▶ [To do]:
Of the entries below, return only those lines from the line with "反例：F(3,0)、准线x=5得到顶点(4,0)、左开口" to the line with "Beschreibungen der von", exactly, both included.
● ● ● ●
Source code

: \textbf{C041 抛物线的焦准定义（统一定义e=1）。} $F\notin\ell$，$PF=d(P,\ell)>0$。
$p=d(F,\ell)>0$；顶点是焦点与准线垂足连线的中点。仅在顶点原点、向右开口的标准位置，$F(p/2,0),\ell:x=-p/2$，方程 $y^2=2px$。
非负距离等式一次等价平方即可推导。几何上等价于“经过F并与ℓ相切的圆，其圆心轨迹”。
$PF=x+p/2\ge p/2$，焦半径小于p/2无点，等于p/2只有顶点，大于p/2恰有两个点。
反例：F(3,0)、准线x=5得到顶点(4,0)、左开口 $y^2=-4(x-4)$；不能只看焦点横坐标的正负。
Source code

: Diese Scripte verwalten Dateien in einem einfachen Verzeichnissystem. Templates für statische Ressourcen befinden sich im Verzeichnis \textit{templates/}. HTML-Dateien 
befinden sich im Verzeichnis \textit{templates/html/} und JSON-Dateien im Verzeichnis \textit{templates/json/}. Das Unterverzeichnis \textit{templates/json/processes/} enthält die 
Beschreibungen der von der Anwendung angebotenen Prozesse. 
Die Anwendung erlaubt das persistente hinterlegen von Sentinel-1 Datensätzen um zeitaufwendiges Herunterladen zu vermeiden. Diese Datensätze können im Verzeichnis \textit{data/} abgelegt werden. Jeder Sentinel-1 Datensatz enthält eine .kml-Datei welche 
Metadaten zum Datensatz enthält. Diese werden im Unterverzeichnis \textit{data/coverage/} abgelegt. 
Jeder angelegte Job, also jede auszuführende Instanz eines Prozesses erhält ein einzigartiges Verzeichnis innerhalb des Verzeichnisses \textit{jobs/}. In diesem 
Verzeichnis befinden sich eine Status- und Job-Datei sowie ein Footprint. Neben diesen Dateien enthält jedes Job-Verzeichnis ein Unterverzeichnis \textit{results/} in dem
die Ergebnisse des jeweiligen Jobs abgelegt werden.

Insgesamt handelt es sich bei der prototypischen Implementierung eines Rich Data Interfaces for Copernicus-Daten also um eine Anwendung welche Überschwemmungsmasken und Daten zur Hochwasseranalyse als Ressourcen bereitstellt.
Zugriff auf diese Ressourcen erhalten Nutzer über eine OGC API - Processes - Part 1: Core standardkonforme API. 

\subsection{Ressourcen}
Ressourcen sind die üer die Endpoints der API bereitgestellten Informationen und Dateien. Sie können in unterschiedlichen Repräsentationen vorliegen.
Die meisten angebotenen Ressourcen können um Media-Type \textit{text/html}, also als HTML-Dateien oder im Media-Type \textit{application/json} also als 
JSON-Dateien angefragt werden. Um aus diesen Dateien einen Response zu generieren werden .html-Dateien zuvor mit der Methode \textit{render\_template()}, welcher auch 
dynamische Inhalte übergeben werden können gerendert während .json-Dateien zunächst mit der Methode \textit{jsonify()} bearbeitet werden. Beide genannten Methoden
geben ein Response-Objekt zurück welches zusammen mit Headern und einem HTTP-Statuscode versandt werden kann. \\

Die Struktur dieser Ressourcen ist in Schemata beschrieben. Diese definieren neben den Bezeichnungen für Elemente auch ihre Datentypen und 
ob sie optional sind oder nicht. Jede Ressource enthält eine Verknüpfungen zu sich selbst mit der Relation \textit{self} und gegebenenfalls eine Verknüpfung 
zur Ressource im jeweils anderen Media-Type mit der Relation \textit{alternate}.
● ● ● ●
▶ [Written answer]:
反例：F(3,0)、准线x=5得到顶点(4,0)、左开口 $y^2=-4(x-4)$；不能只看焦点横坐标的正负。
Source code

: Diese Scripte verwalten Dateien in einem einfachen Verzeichnissystem. Templates für statische Ressourcen befinden sich im Verzeichnis \textit{templates/}. HTML-Dateien 
befinden sich im Verzeichnis \textit{templates/html/} und JSON-Dateien im Verzeichnis \textit{templates/json/}. Das Unterverzeichnis \textit{templates/json/processes/} enthält die 
Beschreibungen der von der Anwendung angebotenen Prozesse. 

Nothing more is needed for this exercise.